◆ **Try it**
Make an exact copy of the records, omitting all images.

Dataset items:

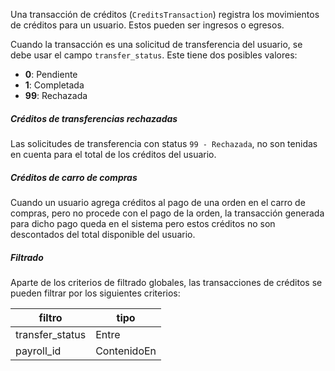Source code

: Una transacción de créditos (`CreditsTransaction`) registra los movimientos de créditos para un usuario.
Estos pueden ser ingresos o egresos.

Cuando la transacción es una solicitud de transferencia del usuario, se debe usar el campo `transfer_status`.
Este tiene dos posibles valores:

- **0**: Pendiente
- **1**: Completada
- **99**: Rechazada

##### Créditos de transferencias rechazadas

Las solicitudes de transferencia con status `99 - Rechazada`, no son tenidas en cuenta para el total
de los créditos del usuario.

##### Créditos de carro de compras

Cuando un usuario agrega créditos al pago de una orden en el carro de compras, pero no procede con el pago de
la orden, la transacción generada para dicho pago queda en el sistema pero estos créditos no son descontados del
total disponible del usuario.

##### Filtrado

Aparte de los criterios de filtrado globales, las transacciones de créditos se pueden filtrar por los
siguientes criterios:

|filtro|tipo|
|------|----|
|transfer_status|Entre|
|payroll_id|ContenidoEn|
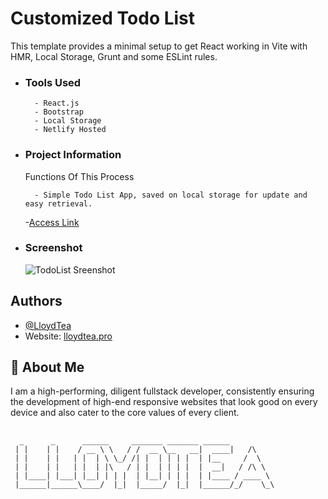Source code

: # Customized Todo List

This template provides a minimal setup to get React working in Vite with HMR, Local Storage, Grunt and some ESLint rules.

- ### Tools Used

        - React.js
        - Bootstrap
        - Local Storage
        - Netlify Hosted

- ### Project Information

  Functions Of This Process

        - Simple Todo List App, saved on local storage for update and easy retrieval.

  -[Access Link](https://todo.lloydtea.pro/)

- ### Screenshot
  ![TodoList Sreenshot](https://github.com/LloydTea/todolist/blob/main/TodoList.png)

## Authors

- [@LloydTea](https://github.com/LloydTea)
- Website: [lloydtea.pro](https://lloydtea.pro/)

## 🚀 About Me

I am a high-performing, diligent fullstack developer, consistently ensuring the development of high-end responsive websites that look good on every device and also cater to the core values of every client.

##

      _      _      ______     _______ _______ ______
     | |    | |    / __ \ \   / /  __ \__   __|  ____|   /\
     | |    | |   | |  | \ \_/ /| |  | | | |  | |__     /  \
     | |    | |   | |  | |\   / | |  | | | |  |  __|   / /\ \
     | |____| |___| |__| | | |  | |__| | | |  | |____ / ____ \
     |______|______\____/  |_|  |_____/  |_|  |______/_/    \_\
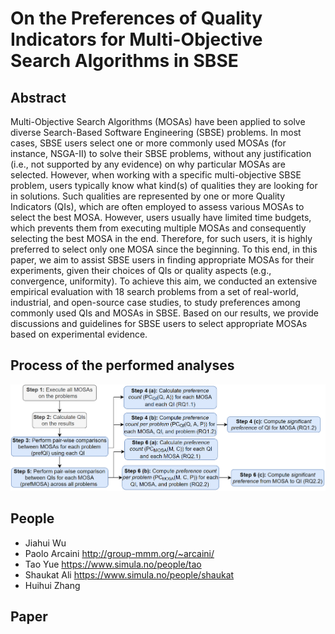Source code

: # On the Preferences of Quality Indicators for Multi-Objective Search Algorithms in SBSE

## Abstract
Multi-Objective Search Algorithms (MOSAs) have been applied to solve diverse Search-Based Software Engineering (SBSE) problems. In most cases, SBSE users select one or more commonly used MOSAs (for instance, NSGA-II) to solve their SBSE problems, without any justification (i.e., not supported by any evidence) on why particular MOSAs are selected. However, when working with a specific multi-objective SBSE problem, users typically know what kind(s) of qualities they are looking for in solutions. Such qualities are represented by one or more Quality Indicators (QIs), which are often employed to assess various MOSAs to select the best MOSA. However, users usually have limited time budgets, which prevents them from executing multiple MOSAs and consequently selecting the best MOSA in the end. Therefore, for such users, it is highly preferred to select only one MOSA since the beginning. To this end, in this paper, we aim to assist SBSE users in finding appropriate MOSAs for their experiments, given their choices of QIs or quality aspects (e.g., convergence, uniformity).
To achieve this aim, we conducted an extensive empirical evaluation with 18 search problems from a set of real-world, industrial, and open-source case studies, to study preferences among commonly used QIs and MOSAs in SBSE. Based on our results, we provide discussions and guidelines for SBSE users to select appropriate MOSAs based on experimental evidence.

## Process of the performed analyses
![Process](https://github.com/wjh-test/Quality-Indicator-2021/blob/main/processAnalyses/design.png)

## People
* Jiahui Wu
* Paolo Arcaini http://group-mmm.org/~arcaini/
* Tao Yue https://www.simula.no/people/tao
* Shaukat Ali https://www.simula.no/people/shaukat
* Huihui Zhang

## Paper

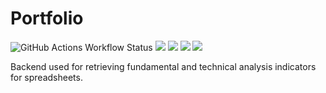# Portfolio

![GitHub Actions Workflow Status](https://img.shields.io/github/actions/workflow/status/krzybob/portfolio/ci-build.yml)
![](https://img.shields.io/badge/kotlin-2.0.0-orange)
![](https://img.shields.io/badge/ktor-2.3.11-orange)
![](https://img.shields.io/badge/yfinance-0.2.40-orange)
![](https://img.shields.io/badge/ta4j-0.16-orange)

Backend used for retrieving fundamental and technical analysis indicators for spreadsheets.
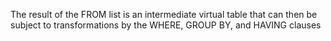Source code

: 
The result of the FROM list is an intermediate virtual table that can then be subject to transformations by the WHERE, GROUP BY, and HAVING clauses
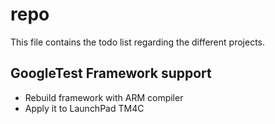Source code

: 
# repo #

This file contains the todo list regarding the different projects.

## GoogleTest Framework support ##

* Rebuild framework with ARM compiler
* Apply it to LaunchPad TM4C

◆ **Response to the task**
Source code

: Una transacción de créditos (`CreditsTransaction`) registra los movimientos de créditos para un usuario.
Estos pueden ser ingresos o egresos.

Cuando la transacción es una solicitud de transferencia del usuario, se debe usar el campo `transfer_status`.
Este tiene dos posibles valores:

- **0**: Pendiente
- **1**: Completada
- **99**: Rechazada

##### Créditos de transferencias rechazadas

Las solicitudes de transferencia con status `99 - Rechazada`, no son tenidas en cuenta para el total
de los créditos del usuario.

##### Créditos de carro de compras

Cuando un usuario agrega créditos al pago de una orden en el carro de compras, pero no procede con el pago de
la orden, la transacción generada para dicho pago queda en el sistema pero estos créditos no son descontados del
total disponible del usuario.

##### Filtrado

Aparte de los criterios de filtrado globales, las transacciones de créditos se pueden filtrar por los
siguientes criterios:

|filtro|tipo|
|------|----|
|transfer_status|Entre|
|payroll_id|ContenidoEn|
Source code

: # Customized Todo List

This template provides a minimal setup to get React working in Vite with HMR, Local Storage, Grunt and some ESLint rules.

- ### Tools Used

        - React.js
        - Bootstrap
        - Local Storage
        - Netlify Hosted

- ### Project Information

  Functions Of This Process

        - Simple Todo List App, saved on local storage for update and easy retrieval.

  -[Access Link](https://todo.lloydtea.pro/)

- ### Screenshot
  ![TodoList Sreenshot](https://github.com/LloydTea/todolist/blob/main/TodoList.png)

## Authors

- [@LloydTea](https://github.com/LloydTea)
- Website: [lloydtea.pro](https://lloydtea.pro/)

## 🚀 About Me

I am a high-performing, diligent fullstack developer, consistently ensuring the development of high-end responsive websites that look good on every device and also cater to the core values of every client.

##

      _      _      ______     _______ _______ ______
     | |    | |    / __ \ \   / /  __ \__   __|  ____|   /\
     | |    | |   | |  | \ \_/ /| |  | | | |  | |__     /  \
     | |    | |   | |  | |\   / | |  | | | |  |  __|   / /\ \
     | |____| |___| |__| | | |  | |__| | | |  | |____ / ____ \
     |______|______\____/  |_|  |_____/  |_|  |______/_/    \_\
Source code

: # On the Preferences of Quality Indicators for Multi-Objective Search Algorithms in SBSE

## Abstract
Multi-Objective Search Algorithms (MOSAs) have been applied to solve diverse Search-Based Software Engineering (SBSE) problems. In most cases, SBSE users select one or more commonly used MOSAs (for instance, NSGA-II) to solve their SBSE problems, without any justification (i.e., not supported by any evidence) on why particular MOSAs are selected. However, when working with a specific multi-objective SBSE problem, users typically know what kind(s) of qualities they are looking for in solutions. Such qualities are represented by one or more Quality Indicators (QIs), which are often employed to assess various MOSAs to select the best MOSA. However, users usually have limited time budgets, which prevents them from executing multiple MOSAs and consequently selecting the best MOSA in the end. Therefore, for such users, it is highly preferred to select only one MOSA since the beginning. To this end, in this paper, we aim to assist SBSE users in finding appropriate MOSAs for their experiments, given their choices of QIs or quality aspects (e.g., convergence, uniformity).
To achieve this aim, we conducted an extensive empirical evaluation with 18 search problems from a set of real-world, industrial, and open-source case studies, to study preferences among commonly used QIs and MOSAs in SBSE. Based on our results, we provide discussions and guidelines for SBSE users to select appropriate MOSAs based on experimental evidence.

## Process of the performed analyses
![Process](https://github.com/wjh-test/Quality-Indicator-2021/blob/main/processAnalyses/design.png)

## People
* Jiahui Wu
* Paolo Arcaini http://group-mmm.org/~arcaini/
* Tao Yue https://www.simula.no/people/tao
* Shaukat Ali https://www.simula.no/people/shaukat
* Huihui Zhang

## Paper

# Portfolio

![GitHub Actions Workflow Status](https://img.shields.io/github/actions/workflow/status/krzybob/portfolio/ci-build.yml)
![](https://img.shields.io/badge/kotlin-2.0.0-orange)
![](https://img.shields.io/badge/ktor-2.3.11-orange)
![](https://img.shields.io/badge/yfinance-0.2.40-orange)
![](https://img.shields.io/badge/ta4j-0.16-orange)

Backend used for retrieving fundamental and technical analysis indicators for spreadsheets.
Source code

: 
The result of the FROM list is an intermediate virtual table that can then be subject to transformations by the WHERE, GROUP BY, and HAVING clauses
Source code

: 
# repo #

This file contains the todo list regarding the different projects.

## GoogleTest Framework support ##

* Rebuild framework with ARM compiler
* Apply it to LaunchPad TM4C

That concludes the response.